*** Opening DATASET ENTRIES ***
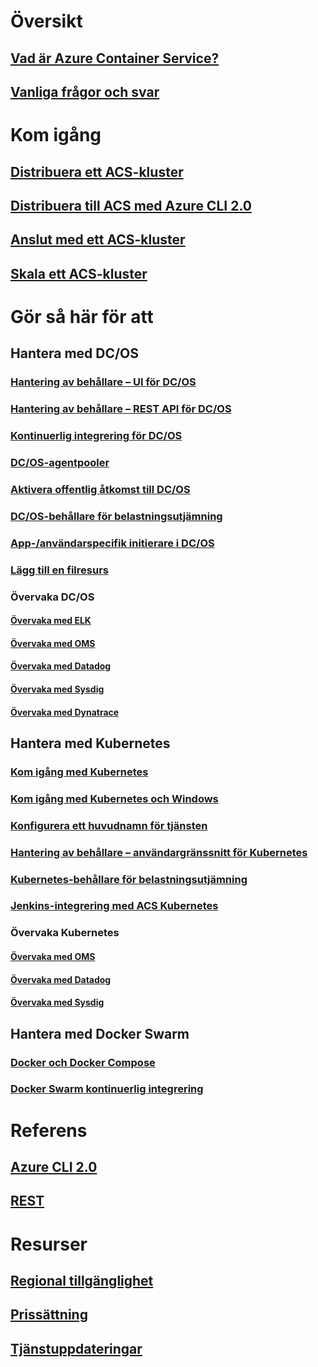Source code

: # Översikt
## [Vad är Azure Container Service?](container-service-intro.md)
## [Vanliga frågor och svar](container-service-faq.md)
# Kom igång
## [Distribuera ett ACS-kluster](container-service-deployment.md)
## [Distribuera till ACS med Azure CLI 2.0](container-service-create-acs-cluster-cli.md)
## [Anslut med ett ACS-kluster](container-service-connect.md)
## [Skala ett ACS-kluster](container-service-scale.md)
# Gör så här för att
## Hantera med DC/OS
### [Hantering av behållare – UI för DC/OS](container-service-mesos-marathon-ui.md)
### [Hantering av behållare – REST API för DC/OS](container-service-mesos-marathon-rest.md)
### [Kontinuerlig integrering för DC/OS](container-service-setup-ci-cd.md)
### [DC/OS-agentpooler](container-service-dcos-agents.md)
### [Aktivera offentlig åtkomst till DC/OS](container-service-enable-public-access.md)
### [DC/OS-behållare för belastningsutjämning](container-service-load-balancing.md)
### [App-/användarspecifik initierare i DC/OS](container-service-application-specific-marathon.md)
### [Lägg till en filresurs](container-service-dcos-fileshare.md)
### Övervaka DC/OS
#### [Övervaka med ELK](container-service-monitoring-elk.md)
#### [Övervaka med OMS](container-service-monitoring-oms.md)
#### [Övervaka med Datadog](container-service-monitoring.md)
#### [Övervaka med Sysdig](container-service-monitoring-sysdig.md)
#### [Övervaka med Dynatrace](container-service-monitoring-dynatrace.md)
## Hantera med Kubernetes
### [Kom igång med Kubernetes](container-service-kubernetes-walkthrough.md)
### [Kom igång med Kubernetes och Windows](container-service-kubernetes-windows-walkthrough.md)
### [Konfigurera ett huvudnamn för tjänsten](container-service-kubernetes-service-principal.md)
### [Hantering av behållare – användargränssnitt för Kubernetes](container-service-kubernetes-ui.md)
### [Kubernetes-behållare för belastningsutjämning](container-service-kubernetes-load-balancing.md)
### [Jenkins-integrering med ACS Kubernetes](container-service-kubernetes-jenkins.md)
### Övervaka Kubernetes
#### [Övervaka med OMS](container-service-kubernetes-oms.md)
#### [Övervaka med Datadog](container-service-kubernetes-datadog.md)
#### [Övervaka med Sysdig](container-service-kubernetes-sysdig.md)
## Hantera med Docker Swarm
### [Docker och Docker Compose](container-service-docker-swarm.md)
### [Docker Swarm kontinuerlig integrering](container-service-docker-swarm-setup-ci-cd.md)
# Referens
## [Azure CLI 2.0](/cli/azure/acs)
## [REST](/rest/api/compute/containerservices)
# Resurser
## [Regional tillgänglighet](https://azure.microsoft.com/regions/services/)
## [Prissättning](https://azure.microsoft.com/pricing/details/container-service/)
## [Tjänstuppdateringar](https://azure.microsoft.com/en-us/updates/?product=container-service&updatetype=&platform=)
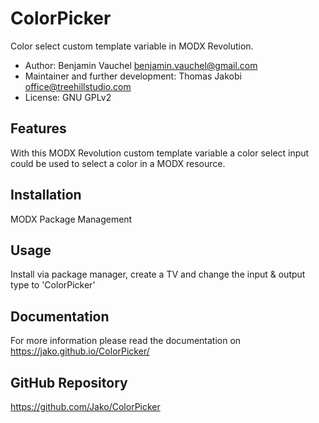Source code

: # ColorPicker

Color select custom template variable in MODX Revolution.

- Author: Benjamin Vauchel <benjamin.vauchel@gmail.com>
- Maintainer and further development: Thomas Jakobi <office@treehillstudio.com>
- License: GNU GPLv2

## Features

With this MODX Revolution custom template variable a color select input
could be used to select a color in a MODX resource.

## Installation

MODX Package Management

## Usage

Install via package manager, create a TV and change the input & output type to 'ColorPicker'

## Documentation

For more information please read the documentation on https://jako.github.io/ColorPicker/

## GitHub Repository

https://github.com/Jako/ColorPicker
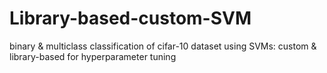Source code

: # Library-based-custom-SVM
binary &amp; multiclass classification of cifar-10 dataset using SVMs: custom &amp; library-based for hyperparameter tuning
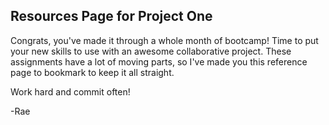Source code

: ## Resources Page for Project One

Congrats, you've made it through a whole month of bootcamp! Time to put your new skills to use with an awesome collaborative project. These assignments have a lot of moving parts, so I've made you this reference page to bookmark to keep it all straight.

Work hard and commit often!

-Rae

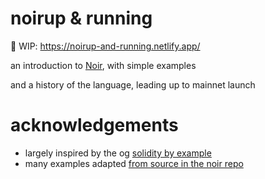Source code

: # noirup & running

🚧 WIP: https://noirup-and-running.netlify.app/

an introduction to [Noir](https://noir-lang.org), with simple examples

and a history of the language, leading up to mainnet launch

# acknowledgements

* largely inspired by the og [solidity by example](https://solidity-by-example.org/)
* many examples adapted [from source in the noir repo](https://github.com/noir-lang/noir/tree/master/crates/nargo_cli/tests/test_data)
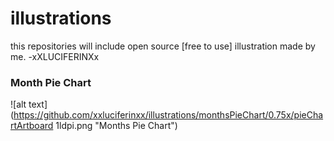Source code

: # illustrations
this repositories will include open source [free to use] illustration made by me. -xXLUCIFERINXx

### Month Pie Chart

![alt text](https://github.com/xxluciferinxx/illustrations/monthsPieChart/0.75x/pieChartArtboard 1ldpi.png "Months Pie Chart")

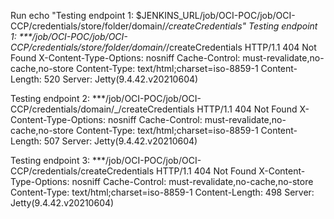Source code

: Run echo "Testing endpoint 1: $JENKINS_URL/job/OCI-POC/job/OCI-CCP/credentials/store/folder/domain/_/createCredentials"
Testing endpoint 1: ***/job/OCI-POC/job/OCI-CCP/credentials/store/folder/domain/_/createCredentials
HTTP/1.1 404 Not Found
X-Content-Type-Options: nosniff
Cache-Control: must-revalidate,no-cache,no-store
Content-Type: text/html;charset=iso-8859-1
Content-Length: 520
Server: Jetty(9.4.42.v20210604)

Testing endpoint 2: ***/job/OCI-POC/job/OCI-CCP/credentials/domain/_/createCredentials
HTTP/1.1 404 Not Found
X-Content-Type-Options: nosniff
Cache-Control: must-revalidate,no-cache,no-store
Content-Type: text/html;charset=iso-8859-1
Content-Length: 507
Server: Jetty(9.4.42.v20210604)

Testing endpoint 3: ***/job/OCI-POC/job/OCI-CCP/credentials/createCredentials
HTTP/1.1 404 Not Found
X-Content-Type-Options: nosniff
Cache-Control: must-revalidate,no-cache,no-store
Content-Type: text/html;charset=iso-8859-1
Content-Length: 498
Server: Jetty(9.4.42.v20210604)
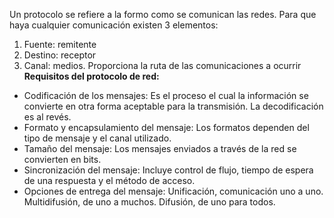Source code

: Un protocolo se refiere a la formo como se comunican las redes.
Para que haya cualquier comunicación existen 3 elementos:
1. Fuente: remitente
2. Destino: receptor
3. Canal: medios. Proporciona la ruta de las comunicaciones a ocurrir
**Requisitos del protocolo de red:**
- Codificación de los mensajes: Es el proceso el cual la información se convierte en otra forma aceptable para la transmisión. La decodificación es al revés.
- Formato y encapsulamiento del mensaje: Los formatos dependen del tipo de mensaje y el canal utilizado.
- Tamaño del mensaje: Los mensajes enviados a través de la red se convierten en bits.
- Sincronización del mensaje: Incluye control de flujo, tiempo de espera de una respuesta y el método de acceso.
- Opciones de entrega del mensaje: Unificación, comunicación uno a uno. Multidifusión, de uno a muchos. Difusión, de uno para todos.
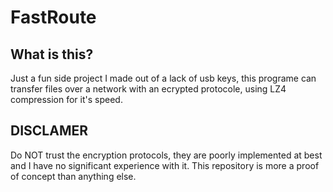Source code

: # FastRoute

## What is this?
Just a fun side project I made out of a lack of usb keys, this programe can transfer files over a network with an ecrypted protocole, using LZ4 compression for it's speed.

## DISCLAMER
Do NOT trust the encryption protocols, they are poorly implemented at best and I have no significant experience with it. This repository is more a proof of concept than anything else.
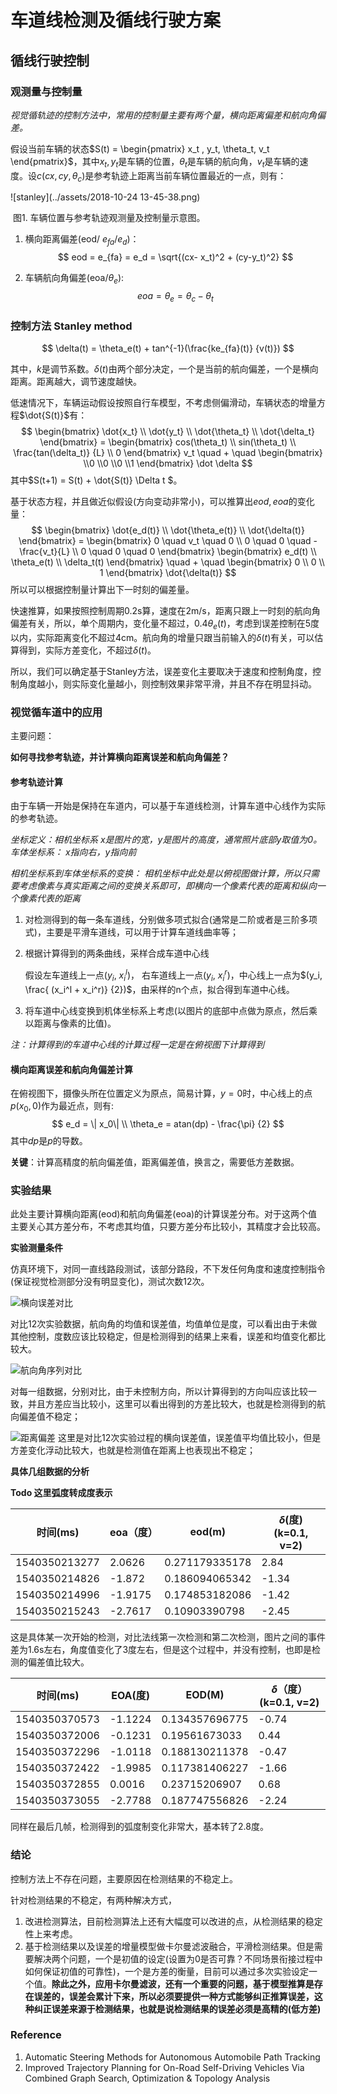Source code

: 

# 车道线检测及循线行驶方案

## 循线行驶控制

### 观测量与控制量

*视觉循轨迹的控制方法中，常用的控制量主要有两个量，横向距离偏差和航向角偏差。*

假设当前车辆的状态$S(t) = \begin{pmatrix} x_t , y_t, \theta_t, v_t \end{pmatrix}$，其中$x_t, y_t$是车辆的位置，$\theta_t$是车辆的航向角，$v_t$是车辆的速度。设$c(cx, cy, \theta_c)$是参考轨迹上距离当前车辆位置最近的一点，则有：		

![stanley](../assets/2018-10-24 13-45-38.png)

​				图1. 车辆位置与参考轨迹观测量及控制量示意图。

1. 横向距离偏差(eod/ $e_{fa}$/$e_d$)：
   $$
   eod = e_{fa} = e_d = \sqrt{(cx- x_t)^2 + (cy-y_t)^2}
   $$

2. 车辆航向角偏差(eoa/$\theta_e$):
   $$
   eoa=\theta_e = \theta_c - \theta_t
   $$





### 控制方法 Stanley method

$$
\delta(t) = \theta_e(t) + tan^{-1}(\frac{ke_{fa}(t)} {v(t)})
$$

其中，$k$是调节系数。$\delta(t)$由两个部分决定，一个是当前的航向偏差，一个是横向距离。距离越大，调节速度越快。

低速情况下，车辆运动假设按照自行车模型，不考虑侧偏滑动，车辆状态的增量方程$\dot{S(t)}$有：
$$
\begin{bmatrix} \dot{x_t} \\ \dot{y_t} \\ \dot{\theta_t} \\ \dot{\delta_t}  \end{bmatrix} = \begin{bmatrix} cos(\theta_t) \\ sin(\theta_t) \\ \frac{tan(\delta_t)} {L}  \\ 0 \end{bmatrix} v_t \quad + \quad \begin{bmatrix} \\0 \\0 \\0 \\1 \end{bmatrix}  \dot \delta
$$
其中$S(t+1) = S(t) + \dot{S(t)} \Delta t $。

基于状态方程，并且做近似假设(方向变动非常小)，可以推算出$eod, eoa$的变化量：
$$
\begin{bmatrix} 
    \dot{e_d(t)} \\ \dot{\theta_e(t)} \\ \dot{\delta(t)}  
\end{bmatrix} = 
\begin{bmatrix} 
	0 \quad  v_t \quad 0 \\  
	0 \quad 0 \quad -\frac{v_t}{L} \\
	0 \quad 0 \quad 0
\end{bmatrix} 
\begin{bmatrix}
e_d(t) \\ \theta_e(t) \\ \delta_t(t)
\end{bmatrix} \quad + \quad
\begin{bmatrix} 0 \\ 0 \\ 1 \end{bmatrix} \dot{\delta(t)}
$$
所以可以根据控制量计算出下一时刻的偏差量。

快速推算，如果按照控制周期0.2s算，速度在2m/s，距离只跟上一时刻的航向角偏差有关，所以，单个周期内，变化量不超过，$0.4\theta_e(t)$，考虑到误差控制在5度以内，实际距离变化不超过4cm。航向角的增量只跟当前输入的$\delta(t)$有关，可以估算得到，实际方差变化，不超过$\delta(t)$。

所以，我们可以确定基于Stanley方法，误差变化主要取决于速度和控制角度，控制角度越小，则实际变化量越小，则控制效果非常平滑，并且不存在明显抖动。

### 视觉循车道中的应用

主要问题：

​	**如何寻找参考轨迹，并计算横向距离误差和航向角偏差？**

#### 参考轨迹计算

由于车辆一开始是保持在车道内，可以基于车道线检测，计算车道中心线作为实际的参考轨迹。

*坐标定义：相机坐标系 x是图片的宽，y是图片的高度，通常照片底部y取值为0。 车体坐标系： x指向右，y指向前*

*相机坐标系到车体坐标系的变换： 相机坐标中此处是以俯视图做计算，所以只需要考虑像素与真实距离之间的变换关系即可，即横向一个像素代表的距离和纵向一个像素代表的距离*

1. 对检测得到的每一条车道线，分别做多项式拟合(通常是二阶或者是三阶多项式)，主要是平滑车道线，可以用于计算车道线曲率等；

2. 根据计算得到的两条曲线，采样合成车道中心线

   假设左车道线上一点($y_i$, $x_{i}^l$)， 右车道线上一点($y_i$, $x_i^r$)，中心线上一点为$(y_i, \frac{ (x_i^l + x_i^r)} {2})$，由采样的n个点，拟合得到车道中心线。

3. 将车道中心线变换到机体坐标系上考虑(以图片的底部中点做为原点，然后乘以距离与像素的比值)。

*注：计算得到的车道中心线的计算过程一定是在俯视图下计算得到*

#### 横向距离误差和航向角偏差计算

在俯视图下，摄像头所在位置定义为原点，简易计算，$y=0$时，中心线上的点$p(x_0, 0)$作为最近点，则有:
$$
e_d = \| x_0\| \\
\theta_e = atan(dp) - \frac{\pi} {2}
$$
其中$dp$是$p$的导数。

**关键**：计算高精度的航向偏差值，距离偏差值，换言之，需要低方差数据。

### 实验结果

此处主要计算横向距离(eod)和航向角偏差(eoa)的计算误差分布。对于这两个值主要关心其方差分布，不考虑其均值，只要方差分布比较小，其精度才会比较高。

**实验测量条件**

仿真环境下，对同一直线路段测试，该部分路段，不下发任何角度和速度控制指令(保证视觉检测部分没有明显变化)，测试次数12次。

![横向误差对比](../assets/eoa_groups_50.png)

对比12次实验数据，航向角的均值和误差值，均值单位是度，可以看出由于未做其他控制，度数应该比较稳定，但是检测得到的结果上来看，误差和均值变化都比较大。

![航向角序列对比](../assets/eoa_seq.png)

对每一组数据，分别对比，由于未控制方向，所以计算得到的方向叫应该比较一致，并且方差应当比较小，这里可以看出得到的方差比较大，也就是检测得到的航向偏差值不稳定；

![距离偏差](../assets/eod_groups_50.png)
这里是对比12次实验过程的横向误差值，误差值平均值比较小，但是方差变化浮动比较大，也就是检测值在距离上也表现出不稳定；

**具体几组数据的分析**

**Todo 这里弧度转成度表示**

| 时间(ms)      | eoa（度） | eod(m)         | $\delta$(度) (k=0.1, v=2) |
| ------------- | --------- | -------------- | ------------------------- |
| 1540350213277 | 2.0626    | 0.271179335178 | 2.84                      |
| 1540350214826 | -1.872    | 0.186094065342 | -1.34                     |
| 1540350214996 | -1.9175   | 0.174853182086 | -1.42                     |
| 1540350215243 | -2.7617   | 0.10903390798  | -2.45                     |

这是具体某一次开始的检测，对比法线第一次检测和第二次检测，图片之间的事件差为1.6s左右，角度值变化了3度左右，但是这个过程中，并没有控制，也即是检测的偏差值比较大。

| 时间(ms)      | EOA(度) | EOD(M)         | $\delta$（度）(k=0.1, v=2) |
| ------------- | ------- | -------------- | -------------------------- |
| 1540350370573 | -1.1224 | 0.134357696775 | -0.74                      |
| 1540350372006 | -0.1231 | 0.19561673033  | 0.44                       |
| 1540350372296 | -1.0118 | 0.188130211378 | -0.47                      |
| 1540350372422 | -1.9985 | 0.117381406227 | -1.66                      |
| 1540350372855 | 0.0016  | 0.23715206907  | 0.68                       |
| 1540350373055 | -2.7788 | 0.187747556826 | -2.24                      |

同样在最后几帧，检测得到的弧度制变化非常大，基本转了2.8度。

### 结论

控制方法上不存在问题，主要原因在检测结果的不稳定上。

针对检测结果的不稳定，有两种解决方式，

1. 改进检测算法，目前检测算法上还有大幅度可以改进的点，从检测结果的稳定性上来考虑。
2. 基于检测结果以及误差的增量模型做卡尔曼滤波融合，平滑检测结果。但是需要解决两个问题，一个是初值的设定(设置为0是否可靠？不同场景衔接过程中如何保证初值的可靠性)，一个是方差的衡量，目前可以通过多次实验设定一个值。**除此之外，应用卡尔曼滤波，还有一个重要的问题，基于模型推算是存在误差的，误差会累计下来，所以必须要提供一种方式能够纠正推算误差，这种纠正误差来源于检测结果，也就是说检测结果的误差必须是高精的(低方差)**

### Reference

1. Automatic Steering Methods for Autonomous Automobile Path Tracking
2. Improved Trajectory Planning for On-Road Self-Driving Vehicles Via Combined Graph Search, Optimization & Topology Analysis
*** Closing DATASET ENTRIES ***
Among the records, find the lines that contain "belastningsutjämning" and copy each of them.

OUTPUT FOR THIS TASK.
### [DC/OS-behållare för belastningsutjämning](container-service-load-balancing.md)
### [Kubernetes-behållare för belastningsutjämning](container-service-kubernetes-load-balancing.md)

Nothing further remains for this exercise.